居場所の話
子供の頃に、自分の居場所は家庭に確かにありました。
思春期の頃にその家庭が壊れてしまい、祖母が私たち姉妹の居場所を必死で守ってくれていましたが、私の足元はグラグラする地震の大地の上に立っている奇妙な感覚がつきまとい、ついには根っこがプカプカ浮いている浮き草のようでもありました。
「浮き草」という演歌が当時流行りましたが、自分が地面に立っている感覚のない人が世の中にはたくさんいるのだなと思いました。
私は自分の居場所を再構築したかったと思います。
当時、母は、「今の家を出てそのようにするのが女の子の定めである。」と、電話で遠隔操作してました。
そうじゃなくて、私が再構築したいのは、元の家族みんなが揃って笑っていた「あの家」でした。
結局はそんなことは無理な話で、私は遠いところに嫁に出て、妹も学校の近くに下宿したりして、家は祖母一人だけになりました。
息子が赤ちゃんの頃、お盆に帰省した折に、ゴルフの練習場でギックリ腰になり、婚家へ帰ることができないというアクシデントがあり、その時ばかりは初孫可愛さに皆が元通り仲良く過ごしたことは、私の夢が叶ったような思い出の一つです。
婚家では、私は、言われたことをするお手伝いさん的な立ち位置で、言いたいことも言えず、居場所はなかったという方が正確だったように思います。

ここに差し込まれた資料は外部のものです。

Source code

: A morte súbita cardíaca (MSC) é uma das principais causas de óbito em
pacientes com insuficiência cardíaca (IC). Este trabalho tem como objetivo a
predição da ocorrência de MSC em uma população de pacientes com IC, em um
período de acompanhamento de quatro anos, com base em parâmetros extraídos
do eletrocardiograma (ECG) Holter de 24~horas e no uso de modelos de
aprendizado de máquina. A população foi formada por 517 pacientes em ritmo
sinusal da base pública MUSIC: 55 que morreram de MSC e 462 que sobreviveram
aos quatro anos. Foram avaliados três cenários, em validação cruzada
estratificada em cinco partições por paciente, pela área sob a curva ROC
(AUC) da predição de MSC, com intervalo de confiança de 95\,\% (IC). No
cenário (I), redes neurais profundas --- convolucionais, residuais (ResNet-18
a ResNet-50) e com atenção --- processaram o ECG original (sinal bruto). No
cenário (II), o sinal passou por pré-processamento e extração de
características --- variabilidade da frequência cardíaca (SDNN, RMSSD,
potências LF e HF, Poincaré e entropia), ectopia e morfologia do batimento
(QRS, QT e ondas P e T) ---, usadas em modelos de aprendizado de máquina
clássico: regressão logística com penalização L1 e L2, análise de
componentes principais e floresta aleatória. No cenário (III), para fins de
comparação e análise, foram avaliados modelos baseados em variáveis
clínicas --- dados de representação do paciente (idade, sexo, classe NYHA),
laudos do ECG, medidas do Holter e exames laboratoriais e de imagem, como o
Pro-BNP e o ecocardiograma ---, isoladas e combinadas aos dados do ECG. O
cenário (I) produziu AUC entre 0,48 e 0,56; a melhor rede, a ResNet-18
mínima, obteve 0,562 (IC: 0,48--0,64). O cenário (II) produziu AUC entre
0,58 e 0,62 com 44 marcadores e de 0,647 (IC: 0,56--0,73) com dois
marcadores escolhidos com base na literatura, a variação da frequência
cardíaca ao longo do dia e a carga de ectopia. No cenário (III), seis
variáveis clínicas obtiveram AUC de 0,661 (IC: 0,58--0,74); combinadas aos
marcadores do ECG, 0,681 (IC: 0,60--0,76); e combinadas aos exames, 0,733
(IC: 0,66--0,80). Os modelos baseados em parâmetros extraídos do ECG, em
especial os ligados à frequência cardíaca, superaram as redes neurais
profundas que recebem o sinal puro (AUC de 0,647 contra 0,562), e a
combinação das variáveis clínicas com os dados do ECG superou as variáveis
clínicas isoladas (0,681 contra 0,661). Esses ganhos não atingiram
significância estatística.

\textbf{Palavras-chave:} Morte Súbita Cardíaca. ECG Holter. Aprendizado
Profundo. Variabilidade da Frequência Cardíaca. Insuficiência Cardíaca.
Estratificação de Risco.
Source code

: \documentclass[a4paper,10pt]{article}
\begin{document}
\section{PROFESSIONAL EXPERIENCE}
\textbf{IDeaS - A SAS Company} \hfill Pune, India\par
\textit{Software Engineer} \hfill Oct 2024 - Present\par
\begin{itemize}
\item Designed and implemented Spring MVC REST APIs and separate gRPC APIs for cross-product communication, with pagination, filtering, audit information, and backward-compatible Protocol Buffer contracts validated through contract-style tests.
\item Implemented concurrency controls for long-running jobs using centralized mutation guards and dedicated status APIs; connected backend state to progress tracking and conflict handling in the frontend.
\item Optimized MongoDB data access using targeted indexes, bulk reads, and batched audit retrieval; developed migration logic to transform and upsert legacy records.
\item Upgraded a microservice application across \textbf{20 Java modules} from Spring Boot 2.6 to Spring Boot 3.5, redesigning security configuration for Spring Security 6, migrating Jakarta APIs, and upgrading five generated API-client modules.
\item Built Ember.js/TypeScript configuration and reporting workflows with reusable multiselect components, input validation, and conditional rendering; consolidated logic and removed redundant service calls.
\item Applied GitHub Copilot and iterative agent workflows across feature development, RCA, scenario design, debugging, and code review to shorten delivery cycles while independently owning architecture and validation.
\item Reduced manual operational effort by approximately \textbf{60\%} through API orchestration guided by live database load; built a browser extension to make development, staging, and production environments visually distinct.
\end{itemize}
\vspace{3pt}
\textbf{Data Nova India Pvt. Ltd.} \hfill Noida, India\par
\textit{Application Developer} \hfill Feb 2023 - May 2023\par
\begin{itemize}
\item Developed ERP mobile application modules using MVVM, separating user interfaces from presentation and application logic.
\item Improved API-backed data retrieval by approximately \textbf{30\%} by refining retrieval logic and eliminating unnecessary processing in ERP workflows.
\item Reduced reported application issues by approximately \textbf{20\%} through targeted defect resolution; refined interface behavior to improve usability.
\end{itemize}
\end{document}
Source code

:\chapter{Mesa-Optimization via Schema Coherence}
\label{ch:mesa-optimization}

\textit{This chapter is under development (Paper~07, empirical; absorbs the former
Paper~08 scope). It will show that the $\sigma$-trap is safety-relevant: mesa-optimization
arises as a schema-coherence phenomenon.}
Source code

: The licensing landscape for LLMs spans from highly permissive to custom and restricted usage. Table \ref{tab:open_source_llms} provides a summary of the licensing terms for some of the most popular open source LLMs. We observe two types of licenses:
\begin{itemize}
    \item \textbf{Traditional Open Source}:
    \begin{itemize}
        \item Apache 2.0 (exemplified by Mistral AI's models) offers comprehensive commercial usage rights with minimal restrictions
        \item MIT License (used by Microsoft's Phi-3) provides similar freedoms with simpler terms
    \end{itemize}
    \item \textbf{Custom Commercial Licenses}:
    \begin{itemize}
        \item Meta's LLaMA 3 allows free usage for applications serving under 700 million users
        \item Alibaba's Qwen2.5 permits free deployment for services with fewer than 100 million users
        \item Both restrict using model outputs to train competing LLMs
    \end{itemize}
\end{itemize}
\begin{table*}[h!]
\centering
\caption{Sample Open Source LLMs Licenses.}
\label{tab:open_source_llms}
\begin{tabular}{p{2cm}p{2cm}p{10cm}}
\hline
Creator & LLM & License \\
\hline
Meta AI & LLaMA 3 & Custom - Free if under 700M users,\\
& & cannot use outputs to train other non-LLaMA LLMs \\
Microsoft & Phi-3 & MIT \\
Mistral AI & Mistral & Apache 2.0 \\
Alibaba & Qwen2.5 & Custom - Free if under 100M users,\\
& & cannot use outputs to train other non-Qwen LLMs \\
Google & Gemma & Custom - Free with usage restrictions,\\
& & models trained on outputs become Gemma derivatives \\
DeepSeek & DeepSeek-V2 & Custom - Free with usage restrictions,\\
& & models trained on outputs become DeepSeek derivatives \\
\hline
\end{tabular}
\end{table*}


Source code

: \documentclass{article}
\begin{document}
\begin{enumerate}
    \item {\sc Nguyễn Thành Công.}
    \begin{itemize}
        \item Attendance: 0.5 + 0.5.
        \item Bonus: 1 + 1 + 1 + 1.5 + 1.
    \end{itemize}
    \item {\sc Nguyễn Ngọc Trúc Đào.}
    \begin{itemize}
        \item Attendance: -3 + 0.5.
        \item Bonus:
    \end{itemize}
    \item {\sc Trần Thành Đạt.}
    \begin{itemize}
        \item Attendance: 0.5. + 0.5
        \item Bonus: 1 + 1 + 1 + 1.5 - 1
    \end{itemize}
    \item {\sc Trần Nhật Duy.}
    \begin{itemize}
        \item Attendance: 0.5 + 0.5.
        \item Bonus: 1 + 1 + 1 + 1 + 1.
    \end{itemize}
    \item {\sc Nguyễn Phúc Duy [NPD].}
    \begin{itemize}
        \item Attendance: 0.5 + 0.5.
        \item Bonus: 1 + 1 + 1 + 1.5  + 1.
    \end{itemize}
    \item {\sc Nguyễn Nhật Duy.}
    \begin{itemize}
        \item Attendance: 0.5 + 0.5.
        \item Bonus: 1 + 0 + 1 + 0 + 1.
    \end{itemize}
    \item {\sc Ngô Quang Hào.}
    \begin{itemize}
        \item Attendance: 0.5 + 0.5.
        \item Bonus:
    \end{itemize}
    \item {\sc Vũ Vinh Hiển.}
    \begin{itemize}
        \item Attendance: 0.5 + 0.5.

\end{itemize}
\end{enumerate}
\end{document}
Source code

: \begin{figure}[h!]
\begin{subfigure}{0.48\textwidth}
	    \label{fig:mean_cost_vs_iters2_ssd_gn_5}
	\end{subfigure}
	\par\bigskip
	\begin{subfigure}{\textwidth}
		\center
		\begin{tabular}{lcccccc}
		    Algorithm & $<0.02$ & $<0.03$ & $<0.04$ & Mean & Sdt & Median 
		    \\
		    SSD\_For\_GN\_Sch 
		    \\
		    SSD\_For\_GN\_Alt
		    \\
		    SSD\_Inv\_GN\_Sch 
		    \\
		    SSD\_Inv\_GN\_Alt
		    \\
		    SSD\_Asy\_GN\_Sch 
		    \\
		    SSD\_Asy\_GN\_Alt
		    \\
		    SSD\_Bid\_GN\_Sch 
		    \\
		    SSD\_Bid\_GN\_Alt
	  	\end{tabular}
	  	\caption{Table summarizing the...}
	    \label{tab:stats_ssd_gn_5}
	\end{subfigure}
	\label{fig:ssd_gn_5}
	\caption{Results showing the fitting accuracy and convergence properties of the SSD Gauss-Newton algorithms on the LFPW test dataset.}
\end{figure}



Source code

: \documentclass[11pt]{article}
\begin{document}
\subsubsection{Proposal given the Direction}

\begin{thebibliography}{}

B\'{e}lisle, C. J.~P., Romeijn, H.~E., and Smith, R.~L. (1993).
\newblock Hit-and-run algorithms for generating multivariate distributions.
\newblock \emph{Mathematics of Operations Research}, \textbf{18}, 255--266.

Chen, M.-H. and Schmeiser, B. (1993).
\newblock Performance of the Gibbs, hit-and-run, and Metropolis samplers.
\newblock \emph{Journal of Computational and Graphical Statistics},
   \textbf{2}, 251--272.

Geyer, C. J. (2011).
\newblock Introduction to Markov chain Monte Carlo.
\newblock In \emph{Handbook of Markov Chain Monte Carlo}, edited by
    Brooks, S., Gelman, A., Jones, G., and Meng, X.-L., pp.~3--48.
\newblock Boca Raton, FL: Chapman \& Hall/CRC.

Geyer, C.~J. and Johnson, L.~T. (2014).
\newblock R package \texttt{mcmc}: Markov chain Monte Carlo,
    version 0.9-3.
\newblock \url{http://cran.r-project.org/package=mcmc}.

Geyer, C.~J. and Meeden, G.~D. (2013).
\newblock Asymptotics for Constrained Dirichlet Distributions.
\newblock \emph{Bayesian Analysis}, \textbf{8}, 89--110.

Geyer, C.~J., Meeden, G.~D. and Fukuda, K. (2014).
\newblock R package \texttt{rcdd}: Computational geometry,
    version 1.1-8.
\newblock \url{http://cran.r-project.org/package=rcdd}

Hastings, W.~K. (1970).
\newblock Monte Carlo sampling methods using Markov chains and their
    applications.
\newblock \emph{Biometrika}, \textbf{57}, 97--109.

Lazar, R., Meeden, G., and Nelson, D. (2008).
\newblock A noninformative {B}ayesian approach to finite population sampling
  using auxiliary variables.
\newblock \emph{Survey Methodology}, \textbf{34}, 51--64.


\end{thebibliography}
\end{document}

冷蔵庫の食べ物を自由に食べることも遠慮があってできませんでした。
何とか居場所を作りたくて、バンドのボーカルをしてみたり、太極拳を習ったり、近所のママ友と話をしたりしましたが、居場所はありませんでした。
今は猫マスターとしての居場所ができて、私は幸せになりました。
これは、試しに「好きで生きていく。」と決めたことが良かったと思っています。
そんな人生を過ごしてきて、ふと周りを見渡すと、人の幸不幸を決めるのは、「居場所があるかないか」ということではないかと思います。
「お金があるかないか」よりも「居場所があるかないか」なのです。
居場所が欲しいために、人の居場所を奪う人もいました。
奪われた人の気持ちを考えず、人のものを奪うのは、私的には悪いカルマが付きそうで怖くてできませんが、けっこうあちこちで行われている気もします。
そう言う私もダンナのお母さんから見れば、居場所を奪った女になるのかもしれないし。
あれこれ振り返ってみましたが、不幸になるのは居場所がなくなることだと理解して、居場所さえあれば、たくさんお金がなくても心を落ち着けて地道に生きていけるのかもしれないと思う今日この頃です。
みんなが幸せで、自分の居場所がある世界になればいいなと思います。